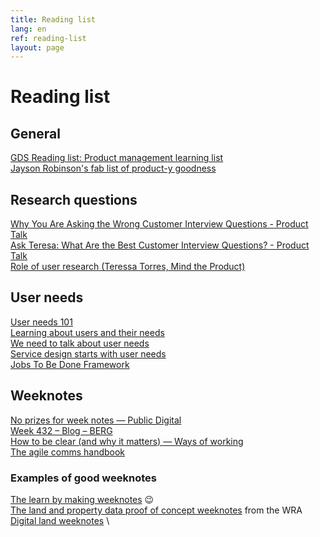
 ```yaml
---
title: Reading list
lang: en
ref: reading-list
layout: page
---
```


# Reading list

## General

[GDS Reading list: Product management learning list](https://docs.google.com/spreadsheets/d/15bimOfA5EYpvfC3UbU8MUV-qUjhSKdcrukHisQqNzhU/edit#gid=0) \
[Jayson Robinson's fab list of product-y goodness](https://twitter.com/jaysonrobinson/status/1423568645188472834?s=20&t=UlEXFlHCcEhIQlF-ZB7LKg) 

## Research questions

[Why You Are Asking the Wrong Customer Interview Questions - Product Talk](https://www.producttalk.org/2016/03/customer-interview-questions/) \
[Ask Teresa: What Are the Best Customer Interview Questions? - Product Talk](https://www.producttalk.org/2022/04/best-customer-interview-questions/) \
[Role of user research (Teressa Torres, Mind the Product)](https://youtu.be/HHYeKxlRV1Y)

## User needs

[User needs 101](https://paulsmith.site/posts/userneeds-101/) \
[Learning about users and their needs](https://www.gov.uk/service-manual/user-research/start-by-learning-user-needs) \
[We need to talk about user needs](http://www.disambiguity.com/we-need-to-talk-about-user-needs/) \
[Service design starts with user needs](https://hollidazed.co.uk/2017/07/14/leading-service-design-user-needs/) \
[Jobs To Be Done Framework](https://medium.com/make-us-proud/jobs-to-be-done-framework-748c761797a8)

## Weeknotes

[No prizes for week notes — Public Digital](https://public.digital/2019/08/02/no-prizes-for-week-notes) \
[Week 432 – Blog – BERG](http://berglondon.com/blog/2013/09/24/week-432/) \
[How to be clear (and why it matters) — Ways of working](https://wow.how/to-/be-clear-and-why-it-matters) \
[The agile comms handbook](https://agilecommshandbook.com/)

### Examples of good weeknotes

[The learn by making weeknotes](https://learnbymaking.wales/en/updates/) 😉 \
[The land and property data proof of concept weeknotes](https://welsh-revenue-authority.github.io/weeknotes/property-data-poc/) from the WRA \
[Digital land weeknotes](https://digital-land.github.io/weeknote/) \
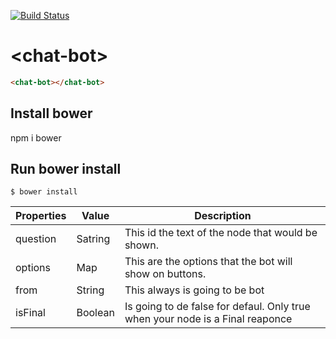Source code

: [![Build Status](https://travis-ci.org/jorgeme0996/chat-bot.svg?branch=master)](https://travis-ci.org/jorgeme0996/chat-bot)

# \<chat-bot\>

```html
<chat-bot></chat-bot>
```

## Install bower
npm i bower

## Run bower install

```
$ bower install
```

|Properties     | Value     | Description                                                            |
|-----------    |-----------|------------------------------------------------------------------------|
|question       |Satring    |This id the text of the node that would be shown.                       |
|options        |Map        |This are the options that the bot will show on buttons.                 |
|from           |String     |This always is going to be bot                                          | 
|isFinal        |Boolean    |Is going to de false for defaul. Only true when your node is a Final reaponce | 
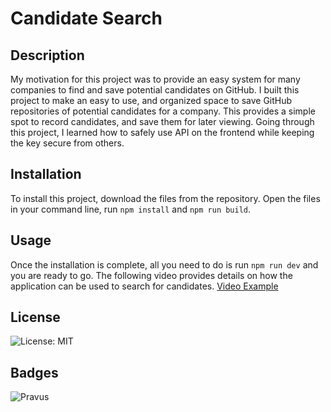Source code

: # Candidate Search

## Description

My motivation for this project was to provide an easy system for many companies to find and save potential candidates on GitHub.
I built this project to make an easy to use, and organized space to save GitHub repositories of potential candidates for a company.
This provides a simple spot to record candidates, and save them for later viewing.
Going through this project, I learned how to safely use API on the frontend while keeping the key secure from others.

## Installation

To install this project, download the files from the repository. Open the files in your command line, run ```npm install``` and ```npm run build```.

## Usage

Once the installation is complete, all you need to do is run ```npm run dev``` and you are ready to go.
The following video provides details on how the application can be used to search for candidates.
[Video Example](https://www.loom.com/share/c4abbaaebd9349618a68434d8727e91f?sid=6b7faee8-e45c-473e-8ffc-20820a0c85f4)

## License

![License: MIT](https://img.shields.io/badge/License-MIT-yellow.svg)

## Badges

![Pravus](https://img.shields.io/badge/Pravus-Codes?style=plastic&logo=Github&labelColor=black&color=purple)
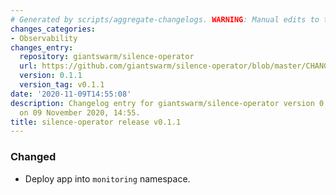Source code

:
 ```yaml
---
# Generated by scripts/aggregate-changelogs. WARNING: Manual edits to this files will be overwritten.
changes_categories:
- Observability
changes_entry:
  repository: giantswarm/silence-operator
  url: https://github.com/giantswarm/silence-operator/blob/master/CHANGELOG.md#011---2020-11-09
  version: 0.1.1
  version_tag: v0.1.1
date: '2020-11-09T14:55:08'
description: Changelog entry for giantswarm/silence-operator version 0.1.1, published
  on 09 November 2020, 14:55.
title: silence-operator release v0.1.1
---
```


### Changed
- Deploy app into `monitoring` namespace.
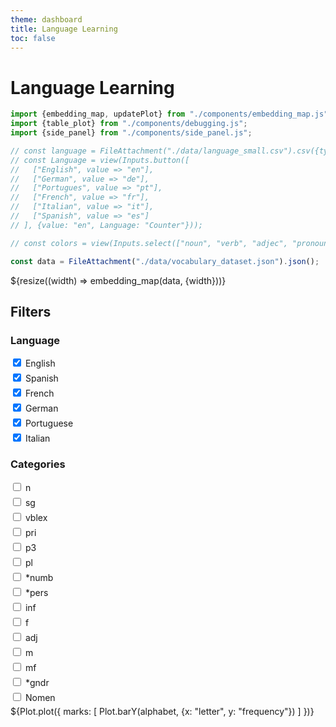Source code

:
 ```yaml
---
theme: dashboard
title: Language Learning
toc: false
---
```


# Language Learning

<!-- Plot of Word Embedding -->

```js
import {embedding_map, updatePlot} from "./components/embedding_map.js";
import {table_plot} from "./components/debugging.js";
import {side_panel} from "./components/side_panel.js";

// const language = FileAttachment("./data/language_small.csv").csv({typed: true});
// const Language = view(Inputs.button([
//   ["English", value => "en"],
//   ["German", value => "de"],
//   ["Portugues", value => "pt"],
//   ["French", value => "fr"],
//   ["Italian", value => "it"],  
//   ["Spanish", value => "es"]
// ], {value: "en", Language: "Counter"}));

// const colors = view(Inputs.select(["noun", "verb", "adjec", "pronoun", "article", "black", "blanchedalmond", "blue", "blueviolet"], {multiple: 4, label: "Filter tags"}));
```

<!-- Load and transform the data -->

```js
const data = FileAttachment("./data/vocabulary_dataset.json").json();
```


<div class="grid grid-cols-3">
  <div class="card grid-colspan-2" id="plotly-chart">
    ${resize((width) => embedding_map(data, {width}))}
  </div>
  <div class="card">
    <h2>Filters</h2>
    <div id="filters">
      <h3>Language</h3>
      <div>
        <div style="margin-bottom:5px"><label><input type="checkbox" class="language-filter" value="en" checked> English</label></div>
        <div style="margin-bottom:5px"><label><input type="checkbox" class="language-filter" value="es" checked> Spanish</label></div>
        <div style="margin-bottom:5px"><label><input type="checkbox" class="language-filter" value="fr" checked> French</label></div>
        <div style="margin-bottom:5px"><label><input type="checkbox" class="language-filter" value="de" checked> German</label></div>
        <div style="margin-bottom:5px"><label><input type="checkbox" class="language-filter" value="pt" checked> Portuguese</label></div>
        <div style="margin-bottom:5px"><label><input type="checkbox" class="language-filter" value="it" checked> Italian</label></div>
      </div>
      <h3>Categories</h3>
      <div>
        <div style="margin-bottom:5px"><label><input type="checkbox" class="category-filter" value="n"> n</label></div>
        <div style="margin-bottom:5px"><label><input type="checkbox" class="category-filter" value="sg"> sg</label></div>
        <div style="margin-bottom:5px"><label><input type="checkbox" class="category-filter" value="vblex"> vblex</label></div>
        <div style="margin-bottom:5px"><label><input type="checkbox" class="category-filter" value="pri"> pri</label></div>
        <div style="margin-bottom:5px"><label><input type="checkbox" class="category-filter" value="p3"> p3</label></div>
        <div style="margin-bottom:5px"><label><input type="checkbox" class="category-filter" value="pl"> pl</label></div>
        <div style="margin-bottom:5px"><label><input type="checkbox" class="category-filter" value="*numb"> *numb</label></div>
        <div style="margin-bottom:5px"><label><input type="checkbox" class="category-filter" value="*pers"> *pers</label></div>
        <div style="margin-bottom:5px"><label><input type="checkbox" class="category-filter" value="inf"> inf</label></div>
        <div style="margin-bottom:5px"><label><input type="checkbox" class="category-filter" value="f"> f</label></div>
        <div style="margin-bottom:5px"><label><input type="checkbox" class="category-filter" value="adj"> adj</label></div>
        <div style="margin-bottom:5px"><label><input type="checkbox" class="category-filter" value="m"> m</label></div>
        <div style="margin-bottom:5px"><label><input type="checkbox" class="category-filter" value="mf"> mf</label></div>
        <div style="margin-bottom:5px"><label><input type="checkbox" class="category-filter" value="*gndr"> *gndr</label></div>
        <div style="margin-bottom:5px"><label><input type="checkbox" class="category-filter" value="nom"> Nomen</label></div>
      </div>
    </div>
  </div>
</div>

<div class="grid grid-cols-3" >
  <div class="card">
    <div id="side-panel"></div>
  </div>
  <div class="card">
    <div>
      ${Plot.plot({
      marks: [
        Plot.barY(alphabet, {x: "letter", y: "frequency"})
      ]
    })}
    </div>
  </div>  
  <div class="card">
  </div>  
</div>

→ What is being asked
Report the number of lines, in the entries above, that contain the word "shields", without any other text.

→ Result
2